28 Weeks Later

I loved 28 Days Later, it was gruesome but clever. The start of the film probably sold it to everyone, Cillian Murphy ambling through the streets of a deserted London shouting hellloooo at the top of his voice. Superb!

Why is 28 Weeks Later such a pile of wank then?

The movie opens around the time of 28 Days Later with Don (the mumbling Robert Carlyle, forever Begbie) and his wife holed up in a quiet little cottage in the middle of nowhere. Luckily their kids were on a school trip to Spain when all this zombie business kicked off, so it’s just them and a small group of other survivors.

Shortly after we meet the group, a child, orphaned by the infected and also seemingly incapable of using cutlery, starts banging on the door to be let in. Soft bastards that they are, they do. This is a plot point, so pay attention, it’s a kid right? They’ve not seen their kids for a while. Hmmm.

After dinner is out of the way a group of the infected, who were no doubt led there by said orphan, break in. Don pegs it, leaving his wife who, stupidly, tries to protect Oliver. Clearly Don is married to a stupid cow who deserves to die at the hands of the infected.

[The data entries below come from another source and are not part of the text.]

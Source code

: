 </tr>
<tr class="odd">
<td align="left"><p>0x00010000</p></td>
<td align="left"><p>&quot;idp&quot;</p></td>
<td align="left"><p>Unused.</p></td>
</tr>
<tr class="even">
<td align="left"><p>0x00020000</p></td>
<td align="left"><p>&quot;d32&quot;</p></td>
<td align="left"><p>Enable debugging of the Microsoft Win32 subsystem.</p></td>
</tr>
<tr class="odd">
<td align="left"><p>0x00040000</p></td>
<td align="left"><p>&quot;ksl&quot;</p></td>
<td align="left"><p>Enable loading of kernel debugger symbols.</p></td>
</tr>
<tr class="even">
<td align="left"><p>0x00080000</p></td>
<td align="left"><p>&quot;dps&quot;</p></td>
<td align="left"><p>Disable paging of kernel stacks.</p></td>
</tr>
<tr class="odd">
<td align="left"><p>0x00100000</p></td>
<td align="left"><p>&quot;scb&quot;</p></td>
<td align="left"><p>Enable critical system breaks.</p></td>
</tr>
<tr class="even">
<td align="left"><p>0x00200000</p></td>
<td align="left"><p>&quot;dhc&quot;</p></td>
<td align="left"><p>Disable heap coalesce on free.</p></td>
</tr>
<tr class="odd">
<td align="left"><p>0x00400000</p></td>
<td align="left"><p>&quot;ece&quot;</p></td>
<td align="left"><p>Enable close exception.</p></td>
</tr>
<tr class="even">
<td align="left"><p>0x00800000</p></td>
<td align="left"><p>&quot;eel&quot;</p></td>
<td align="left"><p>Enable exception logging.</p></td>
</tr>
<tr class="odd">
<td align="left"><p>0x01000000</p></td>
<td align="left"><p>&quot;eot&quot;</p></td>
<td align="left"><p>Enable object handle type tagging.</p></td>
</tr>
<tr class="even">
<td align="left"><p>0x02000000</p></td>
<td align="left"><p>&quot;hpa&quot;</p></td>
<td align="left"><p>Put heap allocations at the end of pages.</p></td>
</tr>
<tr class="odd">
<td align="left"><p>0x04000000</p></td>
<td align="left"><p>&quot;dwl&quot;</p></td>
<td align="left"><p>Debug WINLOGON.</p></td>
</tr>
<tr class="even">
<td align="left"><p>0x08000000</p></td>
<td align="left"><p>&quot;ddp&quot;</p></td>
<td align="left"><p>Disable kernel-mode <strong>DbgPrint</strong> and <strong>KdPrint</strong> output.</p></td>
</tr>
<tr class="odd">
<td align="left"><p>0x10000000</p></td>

Anyway, Don survives and gets to go back to London, well part of it. London is under quarantine only the isle of dogs (or district one) is habitable. The rest of London is out of bounds.

Cue his kids arriving back from Spain. Don explains about mummy’s brave struggle, it’s tears all round and time for bed. The kids have a late night chat about mummy and decide to go back to their old house to get some mementos. Fucking idiots.


It probably wise that at this point if I explained just how irritating these kids are, I’d willingly push them under a bus. I would. The boys an over enunciating floppy haired little shit and the girl is just dumb, dumb with permanent un-smudgable eye liner. They’re the most horrific thing in the movie.

So off they creep, find a moped, get to their old house and lo and behold who do they find? Mummy! Except mummy’s infected, but wait, she’s ok! How could this be? Do you care? I didn’t.

Cut a long story short, the army arrives, air lifts them all back to district one and in to quarantine. Kids get pissed off with daddy (because they think he said he saw mummy die, which he didn’t), daddy goes to see mummy (still infected remember folks), snogs mummy (tongues!), becomes infected, kills mummy, starts on a murderous rampage, I fall asleep.

That’s the story. If it wasn’t for the fact that mummy was stupid and had passed the stupid gene onto her kids, everything would have been just dandy.

As it stands the film is just pointless. Carlyle seems to be the most able zombie ever, seemingly teleporting from one part of London to the next just to pop up in front of his kids to go aaaargh! At one point he even survives a poison gas attack, what the fuck?

There is no one in this film I wanted to survive, with the exception of one soldier and even that was borderline.

On a more positive note the effects are good, a little bit obvious that there was some day for night shots but aside from that an empty London always looks good. The infected were suitably ragey and Carlyle’s turn as one of them was nice and over the top even if it was a little bit predictable.

The fact of the matter is the ending is just a setup, a pointless setup, it’s probably best you don’t go and see it.